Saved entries
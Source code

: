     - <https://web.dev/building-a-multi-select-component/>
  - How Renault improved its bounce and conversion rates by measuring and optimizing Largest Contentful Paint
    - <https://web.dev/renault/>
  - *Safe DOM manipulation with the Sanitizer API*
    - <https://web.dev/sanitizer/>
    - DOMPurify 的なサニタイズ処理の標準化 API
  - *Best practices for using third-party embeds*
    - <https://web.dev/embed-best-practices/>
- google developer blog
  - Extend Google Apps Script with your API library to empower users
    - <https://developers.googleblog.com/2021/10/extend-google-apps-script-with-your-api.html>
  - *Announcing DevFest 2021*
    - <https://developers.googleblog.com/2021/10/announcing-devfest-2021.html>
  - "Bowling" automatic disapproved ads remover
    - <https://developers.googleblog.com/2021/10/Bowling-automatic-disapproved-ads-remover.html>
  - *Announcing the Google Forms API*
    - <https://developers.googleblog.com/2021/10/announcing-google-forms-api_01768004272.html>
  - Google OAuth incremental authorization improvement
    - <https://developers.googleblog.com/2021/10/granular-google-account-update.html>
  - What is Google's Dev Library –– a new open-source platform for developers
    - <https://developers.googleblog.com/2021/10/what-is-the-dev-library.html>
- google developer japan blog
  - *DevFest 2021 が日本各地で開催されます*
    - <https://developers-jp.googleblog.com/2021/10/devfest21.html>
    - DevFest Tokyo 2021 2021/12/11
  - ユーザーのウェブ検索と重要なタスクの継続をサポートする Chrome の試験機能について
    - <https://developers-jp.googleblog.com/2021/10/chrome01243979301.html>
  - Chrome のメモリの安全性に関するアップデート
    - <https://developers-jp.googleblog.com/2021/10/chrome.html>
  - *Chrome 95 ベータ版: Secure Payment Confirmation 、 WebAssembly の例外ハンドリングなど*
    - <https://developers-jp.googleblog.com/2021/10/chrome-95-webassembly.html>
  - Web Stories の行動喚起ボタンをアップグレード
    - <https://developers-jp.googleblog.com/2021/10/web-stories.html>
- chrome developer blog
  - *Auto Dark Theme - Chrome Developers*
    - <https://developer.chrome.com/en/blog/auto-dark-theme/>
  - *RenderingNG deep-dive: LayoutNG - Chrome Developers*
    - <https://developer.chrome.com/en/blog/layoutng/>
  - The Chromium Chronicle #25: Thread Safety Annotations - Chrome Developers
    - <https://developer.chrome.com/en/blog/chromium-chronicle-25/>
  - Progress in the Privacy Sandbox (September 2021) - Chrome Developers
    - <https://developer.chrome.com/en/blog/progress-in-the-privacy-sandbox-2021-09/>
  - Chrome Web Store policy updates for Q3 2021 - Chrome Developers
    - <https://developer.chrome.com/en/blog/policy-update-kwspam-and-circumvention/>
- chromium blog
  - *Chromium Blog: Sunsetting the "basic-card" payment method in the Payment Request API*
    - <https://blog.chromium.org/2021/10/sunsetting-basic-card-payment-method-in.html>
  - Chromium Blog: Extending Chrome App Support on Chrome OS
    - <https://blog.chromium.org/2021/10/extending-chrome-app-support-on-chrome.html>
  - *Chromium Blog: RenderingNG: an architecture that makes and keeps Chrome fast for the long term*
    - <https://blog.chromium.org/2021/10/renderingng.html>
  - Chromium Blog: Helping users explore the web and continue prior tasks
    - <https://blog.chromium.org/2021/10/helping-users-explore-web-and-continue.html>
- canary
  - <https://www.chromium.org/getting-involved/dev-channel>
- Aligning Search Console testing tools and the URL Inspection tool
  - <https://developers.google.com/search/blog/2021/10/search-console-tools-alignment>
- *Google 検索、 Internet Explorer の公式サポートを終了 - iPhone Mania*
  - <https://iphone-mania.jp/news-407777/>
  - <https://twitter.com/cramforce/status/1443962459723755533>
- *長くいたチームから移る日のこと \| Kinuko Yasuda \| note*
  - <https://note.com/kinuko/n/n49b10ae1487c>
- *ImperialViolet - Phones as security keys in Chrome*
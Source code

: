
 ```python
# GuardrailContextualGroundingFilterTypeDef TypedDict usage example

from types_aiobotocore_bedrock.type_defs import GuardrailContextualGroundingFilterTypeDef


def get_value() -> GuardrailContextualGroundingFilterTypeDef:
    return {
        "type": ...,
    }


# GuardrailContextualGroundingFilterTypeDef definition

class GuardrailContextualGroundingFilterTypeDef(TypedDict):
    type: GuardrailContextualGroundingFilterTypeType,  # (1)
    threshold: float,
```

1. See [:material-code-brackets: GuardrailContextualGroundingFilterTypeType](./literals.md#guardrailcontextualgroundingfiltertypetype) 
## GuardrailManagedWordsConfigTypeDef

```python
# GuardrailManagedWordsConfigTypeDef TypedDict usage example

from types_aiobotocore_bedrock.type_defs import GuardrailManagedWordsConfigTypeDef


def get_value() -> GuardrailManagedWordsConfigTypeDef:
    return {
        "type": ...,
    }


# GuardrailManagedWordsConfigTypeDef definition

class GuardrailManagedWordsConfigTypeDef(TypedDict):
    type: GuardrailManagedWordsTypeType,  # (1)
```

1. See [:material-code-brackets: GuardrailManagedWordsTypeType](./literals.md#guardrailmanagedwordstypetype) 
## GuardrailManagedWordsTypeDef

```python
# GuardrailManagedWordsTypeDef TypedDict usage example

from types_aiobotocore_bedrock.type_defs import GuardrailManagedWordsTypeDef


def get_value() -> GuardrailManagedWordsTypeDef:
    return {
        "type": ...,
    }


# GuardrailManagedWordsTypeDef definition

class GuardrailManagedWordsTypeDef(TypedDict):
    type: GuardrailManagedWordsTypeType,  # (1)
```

▶ **TASK GOAL**
Please transcribe exactly the lines above from the line that has "- Chromium Blog: Extending" up to and including the line that has "- Chromium Blog: Helping"; no other line belongs in the answer.

▶ **SOLUTION TO THE PROBLEM**
  - Chromium Blog: Extending Chrome App Support on Chrome OS
    - <https://blog.chromium.org/2021/10/extending-chrome-app-support-on-chrome.html>
  - *Chromium Blog: RenderingNG: an architecture that makes and keeps Chrome fast for the long term*
    - <https://blog.chromium.org/2021/10/renderingng.html>
  - Chromium Blog: Helping users explore the web and continue prior tasks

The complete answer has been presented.